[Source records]
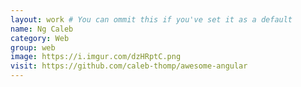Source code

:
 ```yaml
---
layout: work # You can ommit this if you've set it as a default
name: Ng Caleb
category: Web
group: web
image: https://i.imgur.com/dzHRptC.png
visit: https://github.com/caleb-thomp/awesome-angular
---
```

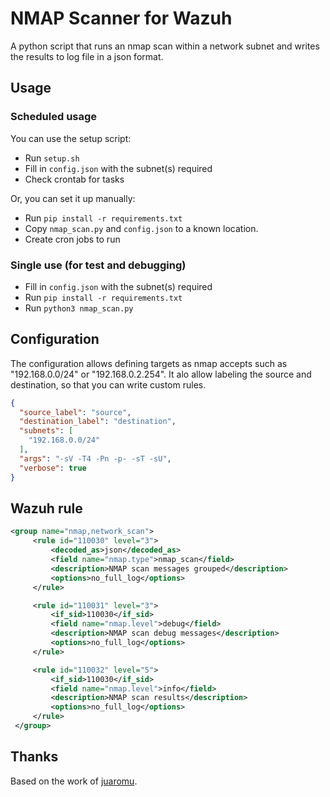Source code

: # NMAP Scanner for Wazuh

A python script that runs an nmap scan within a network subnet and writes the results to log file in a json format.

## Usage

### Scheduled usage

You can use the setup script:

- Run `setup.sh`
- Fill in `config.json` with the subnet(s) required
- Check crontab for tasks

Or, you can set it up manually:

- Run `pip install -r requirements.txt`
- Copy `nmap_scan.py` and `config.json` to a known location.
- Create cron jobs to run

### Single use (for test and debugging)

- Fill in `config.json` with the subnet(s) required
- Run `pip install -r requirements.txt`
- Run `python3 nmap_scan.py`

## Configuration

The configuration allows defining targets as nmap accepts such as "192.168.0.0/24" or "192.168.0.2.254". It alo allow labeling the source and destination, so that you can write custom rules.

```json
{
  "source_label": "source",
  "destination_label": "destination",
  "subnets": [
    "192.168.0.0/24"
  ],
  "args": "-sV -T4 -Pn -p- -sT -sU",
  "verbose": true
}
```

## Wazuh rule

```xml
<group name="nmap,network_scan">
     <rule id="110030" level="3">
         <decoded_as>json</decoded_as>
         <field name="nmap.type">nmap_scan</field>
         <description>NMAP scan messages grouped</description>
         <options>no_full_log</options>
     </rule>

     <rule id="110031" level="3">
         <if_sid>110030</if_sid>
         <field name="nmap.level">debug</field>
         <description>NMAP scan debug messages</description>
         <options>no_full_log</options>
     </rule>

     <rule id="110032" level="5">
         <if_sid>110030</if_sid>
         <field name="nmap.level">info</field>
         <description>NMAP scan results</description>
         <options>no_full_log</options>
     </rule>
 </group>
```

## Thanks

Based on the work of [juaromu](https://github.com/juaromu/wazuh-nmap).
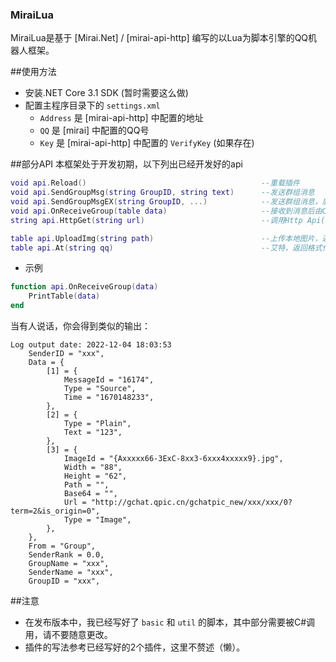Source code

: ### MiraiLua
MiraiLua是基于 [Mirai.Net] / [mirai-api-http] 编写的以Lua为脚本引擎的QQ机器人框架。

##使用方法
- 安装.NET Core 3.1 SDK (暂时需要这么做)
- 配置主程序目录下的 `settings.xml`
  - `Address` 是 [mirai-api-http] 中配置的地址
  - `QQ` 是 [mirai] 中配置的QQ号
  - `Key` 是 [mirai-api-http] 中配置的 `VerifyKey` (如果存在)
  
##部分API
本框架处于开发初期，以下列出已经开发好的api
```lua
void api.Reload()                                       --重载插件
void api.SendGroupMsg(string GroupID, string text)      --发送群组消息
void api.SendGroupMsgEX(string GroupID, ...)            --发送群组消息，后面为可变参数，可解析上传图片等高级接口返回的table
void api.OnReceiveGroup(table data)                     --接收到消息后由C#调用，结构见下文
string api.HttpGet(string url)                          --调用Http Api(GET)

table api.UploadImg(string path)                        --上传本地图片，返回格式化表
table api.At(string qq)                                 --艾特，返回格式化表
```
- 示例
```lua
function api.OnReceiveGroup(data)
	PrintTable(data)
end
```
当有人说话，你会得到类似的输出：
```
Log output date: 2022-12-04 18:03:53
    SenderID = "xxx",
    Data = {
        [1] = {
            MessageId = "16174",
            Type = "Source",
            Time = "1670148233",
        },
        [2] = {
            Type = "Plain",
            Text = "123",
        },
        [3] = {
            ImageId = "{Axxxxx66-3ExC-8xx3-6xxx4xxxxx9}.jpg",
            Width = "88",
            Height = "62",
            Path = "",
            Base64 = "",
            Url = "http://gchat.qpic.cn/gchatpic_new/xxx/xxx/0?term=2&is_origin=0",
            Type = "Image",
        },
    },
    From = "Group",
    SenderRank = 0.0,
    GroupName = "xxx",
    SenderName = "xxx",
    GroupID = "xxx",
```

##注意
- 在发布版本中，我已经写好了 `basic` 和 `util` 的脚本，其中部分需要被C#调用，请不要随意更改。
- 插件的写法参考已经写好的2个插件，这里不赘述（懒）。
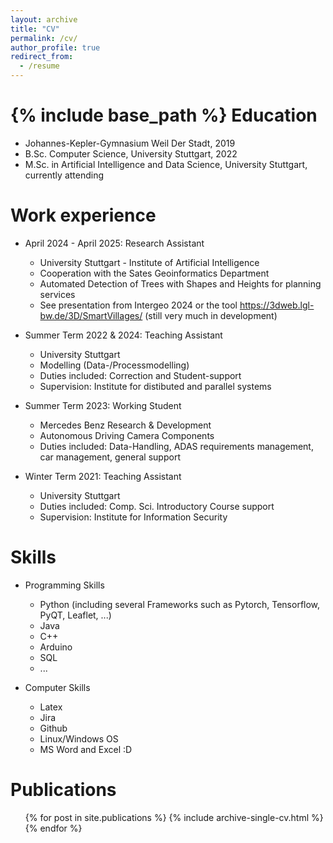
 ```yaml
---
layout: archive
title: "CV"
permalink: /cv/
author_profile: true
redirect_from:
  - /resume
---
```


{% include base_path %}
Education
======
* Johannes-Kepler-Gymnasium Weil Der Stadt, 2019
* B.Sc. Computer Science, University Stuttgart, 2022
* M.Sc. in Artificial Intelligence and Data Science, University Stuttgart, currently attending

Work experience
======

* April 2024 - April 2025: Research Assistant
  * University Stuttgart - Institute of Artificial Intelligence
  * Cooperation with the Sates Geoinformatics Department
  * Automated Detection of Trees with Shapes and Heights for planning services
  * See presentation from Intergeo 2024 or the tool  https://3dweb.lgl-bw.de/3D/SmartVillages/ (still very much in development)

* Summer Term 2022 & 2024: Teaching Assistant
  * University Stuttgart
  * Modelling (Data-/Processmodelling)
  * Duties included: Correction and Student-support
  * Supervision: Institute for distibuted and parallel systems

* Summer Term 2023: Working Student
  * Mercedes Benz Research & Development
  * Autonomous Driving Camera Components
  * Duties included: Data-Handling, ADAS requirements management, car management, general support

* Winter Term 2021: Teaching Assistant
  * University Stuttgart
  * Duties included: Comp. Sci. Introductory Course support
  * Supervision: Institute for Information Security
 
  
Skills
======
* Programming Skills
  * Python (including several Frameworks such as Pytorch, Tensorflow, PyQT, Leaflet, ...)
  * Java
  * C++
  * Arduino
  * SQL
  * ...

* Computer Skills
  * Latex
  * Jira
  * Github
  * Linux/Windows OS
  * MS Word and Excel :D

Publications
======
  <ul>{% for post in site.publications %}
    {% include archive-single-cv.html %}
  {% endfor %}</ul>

**TASK REQUIREMENTS**
All entries above are to be set down word for word, and the pictures are to be left out.

**YOUR SOLUTION**
Source code

:
 ```yaml
---
layout: work # You can ommit this if you've set it as a default
name: Ng Caleb
category: Web
group: web
image: https://i.imgur.com/dzHRptC.png
visit: https://github.com/caleb-thomp/awesome-angular
---
```

Source code

: # NMAP Scanner for Wazuh

A python script that runs an nmap scan within a network subnet and writes the results to log file in a json format.

## Usage

### Scheduled usage

You can use the setup script:

- Run `setup.sh`
- Fill in `config.json` with the subnet(s) required
- Check crontab for tasks

Or, you can set it up manually:

- Run `pip install -r requirements.txt`
- Copy `nmap_scan.py` and `config.json` to a known location.
- Create cron jobs to run

### Single use (for test and debugging)

- Fill in `config.json` with the subnet(s) required
- Run `pip install -r requirements.txt`
- Run `python3 nmap_scan.py`

## Configuration

The configuration allows defining targets as nmap accepts such as "192.168.0.0/24" or "192.168.0.2.254". It alo allow labeling the source and destination, so that you can write custom rules.

```json
{
  "source_label": "source",
  "destination_label": "destination",
  "subnets": [
    "192.168.0.0/24"
  ],
  "args": "-sV -T4 -Pn -p- -sT -sU",
  "verbose": true
}
```

## Wazuh rule

```xml
<group name="nmap,network_scan">
     <rule id="110030" level="3">
         <decoded_as>json</decoded_as>
         <field name="nmap.type">nmap_scan</field>
         <description>NMAP scan messages grouped</description>
         <options>no_full_log</options>
     </rule>

     <rule id="110031" level="3">
         <if_sid>110030</if_sid>
         <field name="nmap.level">debug</field>
         <description>NMAP scan debug messages</description>
         <options>no_full_log</options>
     </rule>

     <rule id="110032" level="5">
         <if_sid>110030</if_sid>
         <field name="nmap.level">info</field>
         <description>NMAP scan results</description>
         <options>no_full_log</options>
     </rule>
 </group>
```

## Thanks

Based on the work of [juaromu](https://github.com/juaromu/wazuh-nmap).
Source code

: ### MiraiLua
MiraiLua是基于 [Mirai.Net] / [mirai-api-http] 编写的以Lua为脚本引擎的QQ机器人框架。

##使用方法
- 安装.NET Core 3.1 SDK (暂时需要这么做)
- 配置主程序目录下的 `settings.xml`
  - `Address` 是 [mirai-api-http] 中配置的地址
  - `QQ` 是 [mirai] 中配置的QQ号
  - `Key` 是 [mirai-api-http] 中配置的 `VerifyKey` (如果存在)
  
##部分API
本框架处于开发初期，以下列出已经开发好的api
```lua
void api.Reload()                                       --重载插件
void api.SendGroupMsg(string GroupID, string text)      --发送群组消息
void api.SendGroupMsgEX(string GroupID, ...)            --发送群组消息，后面为可变参数，可解析上传图片等高级接口返回的table
void api.OnReceiveGroup(table data)                     --接收到消息后由C#调用，结构见下文
string api.HttpGet(string url)                          --调用Http Api(GET)

table api.UploadImg(string path)                        --上传本地图片，返回格式化表
table api.At(string qq)                                 --艾特，返回格式化表
```
- 示例
```lua
function api.OnReceiveGroup(data)
	PrintTable(data)
end
```
当有人说话，你会得到类似的输出：
```
Log output date: 2022-12-04 18:03:53
    SenderID = "xxx",
    Data = {
        [1] = {
            MessageId = "16174",
            Type = "Source",
            Time = "1670148233",
        },
        [2] = {
            Type = "Plain",
            Text = "123",
        },
        [3] = {
            ImageId = "{Axxxxx66-3ExC-8xx3-6xxx4xxxxx9}.jpg",
            Width = "88",
            Height = "62",
            Path = "",
            Base64 = "",
            Url = "http://gchat.qpic.cn/gchatpic_new/xxx/xxx/0?term=2&is_origin=0",
            Type = "Image",
        },
    },
    From = "Group",
    SenderRank = 0.0,
    GroupName = "xxx",
    SenderName = "xxx",
    GroupID = "xxx",
```

##注意
- 在发布版本中，我已经写好了 `basic` 和 `util` 的脚本，其中部分需要被C#调用，请不要随意更改。
- 插件的写法参考已经写好的2个插件，这里不赘述（懒）。
 ```yaml
---
layout: archive
title: "CV"
permalink: /cv/
author_profile: true
redirect_from:
  - /resume
---
```


{% include base_path %}
Education
======
* Johannes-Kepler-Gymnasium Weil Der Stadt, 2019
* B.Sc. Computer Science, University Stuttgart, 2022
* M.Sc. in Artificial Intelligence and Data Science, University Stuttgart, currently attending

Work experience
======

* April 2024 - April 2025: Research Assistant
  * University Stuttgart - Institute of Artificial Intelligence
  * Cooperation with the Sates Geoinformatics Department
  * Automated Detection of Trees with Shapes and Heights for planning services
  * See presentation from Intergeo 2024 or the tool  https://3dweb.lgl-bw.de/3D/SmartVillages/ (still very much in development)

* Summer Term 2022 & 2024: Teaching Assistant
  * University Stuttgart
  * Modelling (Data-/Processmodelling)
  * Duties included: Correction and Student-support
  * Supervision: Institute for distibuted and parallel systems

* Summer Term 2023: Working Student
  * Mercedes Benz Research & Development
  * Autonomous Driving Camera Components
  * Duties included: Data-Handling, ADAS requirements management, car management, general support

* Winter Term 2021: Teaching Assistant
  * University Stuttgart
  * Duties included: Comp. Sci. Introductory Course support
  * Supervision: Institute for Information Security
 
  
Skills
======
* Programming Skills
  * Python (including several Frameworks such as Pytorch, Tensorflow, PyQT, Leaflet, ...)
  * Java
  * C++
  * Arduino
  * SQL
  * ...

* Computer Skills
  * Latex
  * Jira
  * Github
  * Linux/Windows OS
  * MS Word and Excel :D

Publications
======
  <ul>{% for post in site.publications %}
    {% include archive-single-cv.html %}
  {% endfor %}</ul>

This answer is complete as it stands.